Precision-cut tissue slices from fresh porcine liver as well as from PFA-fixed and fresh murine brain were characterized in their thickness through a semi-automated slice analysis GUI implemented in Matlab®. Although precision-cut slices (i.e., with regular and repeatable thickness) were obtained for all the tissues investigated, the results presented in this work suggest that the match between the nominal step size chosen and the actual slice thickness obtained (i.e., slice accuracy) increases with tissue stiffness, from fresh liver to PFA-fixed brain. In particular, considering all the step size-sectioning speed combinations investigated for each tissue, the overall actual thickness change decreases from +100.8% for fresh pig liver, to +59.2% and +38.8% for non-fixed and PFA-fixed murine brain, respectively (Table 1). Since the block advance calibration tests show that the vibratome slicing is accurate to within 5%, the change in thickness is mainly due to swelling of slices during equilibration. In particular, the softer the tissue the higher the difference between the nominal step size and the actual thickness, as expected from the inverse relation between stiffness and swelling exhibited by most soft materials (Beamish et al., 2010; Cha et al., 2011). These results suggest that tissue stiffness, which increases from fresh pig liver to PFA-fixed murine brain tissue, plays a key role in determining the accuracy of vibratome-sliced sections. Both the oscillation amplitude and blade angle variables should be considered to complete the analysis of the effect of different vibratome sectioning parameters on the resultant slice thickness; however, they are likely to have a minor impact on the latter. Therefore, they were set to a constant value in the present work, in accordance with other reports (Zimmermann et al., 2009; Vaira et al., 2010).
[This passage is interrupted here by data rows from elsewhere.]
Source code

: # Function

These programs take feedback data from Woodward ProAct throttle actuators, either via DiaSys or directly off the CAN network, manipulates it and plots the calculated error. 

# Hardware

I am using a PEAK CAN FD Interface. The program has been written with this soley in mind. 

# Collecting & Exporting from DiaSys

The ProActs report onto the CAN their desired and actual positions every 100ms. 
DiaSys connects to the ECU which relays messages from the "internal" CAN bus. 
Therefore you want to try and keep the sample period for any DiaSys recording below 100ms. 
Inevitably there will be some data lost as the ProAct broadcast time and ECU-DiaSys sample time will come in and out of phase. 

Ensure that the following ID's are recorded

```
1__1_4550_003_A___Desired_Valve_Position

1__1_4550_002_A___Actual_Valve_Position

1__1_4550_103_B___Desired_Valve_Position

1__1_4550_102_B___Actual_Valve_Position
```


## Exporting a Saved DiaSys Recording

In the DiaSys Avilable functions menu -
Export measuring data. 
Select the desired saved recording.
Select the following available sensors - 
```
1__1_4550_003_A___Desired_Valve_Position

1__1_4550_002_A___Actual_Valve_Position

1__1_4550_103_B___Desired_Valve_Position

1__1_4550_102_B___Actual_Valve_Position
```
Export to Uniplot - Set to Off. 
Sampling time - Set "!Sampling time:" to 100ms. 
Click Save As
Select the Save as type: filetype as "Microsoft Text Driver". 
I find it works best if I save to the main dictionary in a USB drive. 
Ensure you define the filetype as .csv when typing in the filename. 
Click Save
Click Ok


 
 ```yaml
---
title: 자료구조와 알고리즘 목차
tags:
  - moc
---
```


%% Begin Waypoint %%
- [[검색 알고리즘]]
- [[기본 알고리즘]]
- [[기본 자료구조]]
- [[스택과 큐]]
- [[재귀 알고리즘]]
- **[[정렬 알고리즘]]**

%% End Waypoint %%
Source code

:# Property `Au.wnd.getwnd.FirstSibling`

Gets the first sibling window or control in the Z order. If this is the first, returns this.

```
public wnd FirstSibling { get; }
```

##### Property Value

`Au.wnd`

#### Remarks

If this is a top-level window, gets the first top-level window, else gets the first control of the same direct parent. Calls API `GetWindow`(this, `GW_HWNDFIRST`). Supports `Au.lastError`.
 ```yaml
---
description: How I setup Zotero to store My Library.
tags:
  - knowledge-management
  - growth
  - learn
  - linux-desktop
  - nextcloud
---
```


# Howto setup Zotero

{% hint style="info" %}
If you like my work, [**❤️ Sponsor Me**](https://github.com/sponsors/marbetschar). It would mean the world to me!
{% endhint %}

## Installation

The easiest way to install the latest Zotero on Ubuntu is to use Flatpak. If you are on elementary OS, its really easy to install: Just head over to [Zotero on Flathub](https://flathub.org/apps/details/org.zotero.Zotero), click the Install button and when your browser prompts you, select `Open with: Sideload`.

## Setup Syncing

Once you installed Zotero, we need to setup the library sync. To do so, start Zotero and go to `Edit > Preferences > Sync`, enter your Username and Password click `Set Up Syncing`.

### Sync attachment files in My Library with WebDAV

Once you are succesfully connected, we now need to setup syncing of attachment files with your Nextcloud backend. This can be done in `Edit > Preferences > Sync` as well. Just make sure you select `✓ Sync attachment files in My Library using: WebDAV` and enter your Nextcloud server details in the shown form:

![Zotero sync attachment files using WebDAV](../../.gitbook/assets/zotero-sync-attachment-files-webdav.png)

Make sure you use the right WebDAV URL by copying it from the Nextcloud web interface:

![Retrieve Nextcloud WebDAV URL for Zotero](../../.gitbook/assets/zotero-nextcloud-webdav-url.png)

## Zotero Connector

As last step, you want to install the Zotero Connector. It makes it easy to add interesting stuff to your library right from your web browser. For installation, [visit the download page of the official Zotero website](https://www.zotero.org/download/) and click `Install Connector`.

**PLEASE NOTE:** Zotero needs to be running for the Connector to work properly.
|Slicing parameters||Actual thickness (μm)||Thickness error = (Mean value for actual thickness-step size)/step size|
|Step-size (μm)||Sectioning speed (mm/s)||Mean||Std. Dev.||(%)||Overall (%)|
|Fresh pig liver||100||0.1||–||–||–||100.8|
|Fresh murine brain||100||0.2||–||–||–||59.2|
|PFA-fixed murine brain||100||0.05||148||36.5||48||38.8|
The agarose-embedding strategy used to characterize the actual slice thickness after vibratome sectioning and equilibration better preserves sample geometry in the fully hydrated state (i.e., that of tissue slices during in vitro cultures) with respect to the widely used paraffin embedding technique. The latter is likely to result in significant sample shrinkage during the inclusion process which inevitably leads to an underestimation of the slice thickness, and may explain why several papers report a reduction in thickness with respect to the nominal vibratome step size.
The method we report here enables the evaluation of slice thickness in the hydrated state typical of tissue culture experiments. Similar results cannot be obtained using classical techniques such as step advance calibration (which does not consider deformation or swelling after cutting) and paraffin embedding (which involves sample dehydration). In conclusion, given the potential benefits and advantages of precision-cut slices in many biological and biomedical engineering applications, the quantitative evaluation of the effects of the vibratome’s sectioning parameters on the actual thickness performed in this work can be very helpful for establishing the most suitable slicing setup for a given tissue.